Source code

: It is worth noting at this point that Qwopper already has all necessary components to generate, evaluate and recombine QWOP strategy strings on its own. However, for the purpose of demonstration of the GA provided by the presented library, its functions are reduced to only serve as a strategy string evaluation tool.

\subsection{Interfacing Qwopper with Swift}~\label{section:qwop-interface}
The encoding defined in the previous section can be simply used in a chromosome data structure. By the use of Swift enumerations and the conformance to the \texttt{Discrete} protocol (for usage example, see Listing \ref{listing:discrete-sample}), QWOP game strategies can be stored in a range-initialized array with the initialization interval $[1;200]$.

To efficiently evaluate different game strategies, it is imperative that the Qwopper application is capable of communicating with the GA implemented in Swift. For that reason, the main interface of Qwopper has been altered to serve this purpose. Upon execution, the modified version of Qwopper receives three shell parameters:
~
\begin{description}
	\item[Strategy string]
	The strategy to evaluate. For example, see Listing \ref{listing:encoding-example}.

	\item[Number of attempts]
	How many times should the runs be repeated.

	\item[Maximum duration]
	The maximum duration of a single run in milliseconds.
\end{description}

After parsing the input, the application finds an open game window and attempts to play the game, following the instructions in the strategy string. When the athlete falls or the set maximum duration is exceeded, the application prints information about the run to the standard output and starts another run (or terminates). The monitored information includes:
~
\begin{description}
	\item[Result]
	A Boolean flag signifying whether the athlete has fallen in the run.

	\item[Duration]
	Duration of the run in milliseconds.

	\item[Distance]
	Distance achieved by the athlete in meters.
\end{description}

═══

## [What you are asked to do]
What is needed is a word-for-word copy of all the material.

## [Output below]
Source code

: It is worth noting at this point that Qwopper already has all necessary components to generate, evaluate and recombine QWOP strategy strings on its own. However, for the purpose of demonstration of the GA provided by the presented library, its functions are reduced to only serve as a strategy string evaluation tool.

\subsection{Interfacing Qwopper with Swift}~\label{section:qwop-interface}
The encoding defined in the previous section can be simply used in a chromosome data structure. By the use of Swift enumerations and the conformance to the \texttt{Discrete} protocol (for usage example, see Listing \ref{listing:discrete-sample}), QWOP game strategies can be stored in a range-initialized array with the initialization interval $[1;200]$.

To efficiently evaluate different game strategies, it is imperative that the Qwopper application is capable of communicating with the GA implemented in Swift. For that reason, the main interface of Qwopper has been altered to serve this purpose. Upon execution, the modified version of Qwopper receives three shell parameters:
~
\begin{description}
	\item[Strategy string]
	The strategy to evaluate. For example, see Listing \ref{listing:encoding-example}.

	\item[Number of attempts]
	How many times should the runs be repeated.

	\item[Maximum duration]
	The maximum duration of a single run in milliseconds.
\end{description}

After parsing the input, the application finds an open game window and attempts to play the game, following the instructions in the strategy string. When the athlete falls or the set maximum duration is exceeded, the application prints information about the run to the standard output and starts another run (or terminates). The monitored information includes:
~
\begin{description}
	\item[Result]
	A Boolean flag signifying whether the athlete has fallen in the run.

	\item[Duration]
	Duration of the run in milliseconds.

	\item[Distance]
	Distance achieved by the athlete in meters.
\end{description}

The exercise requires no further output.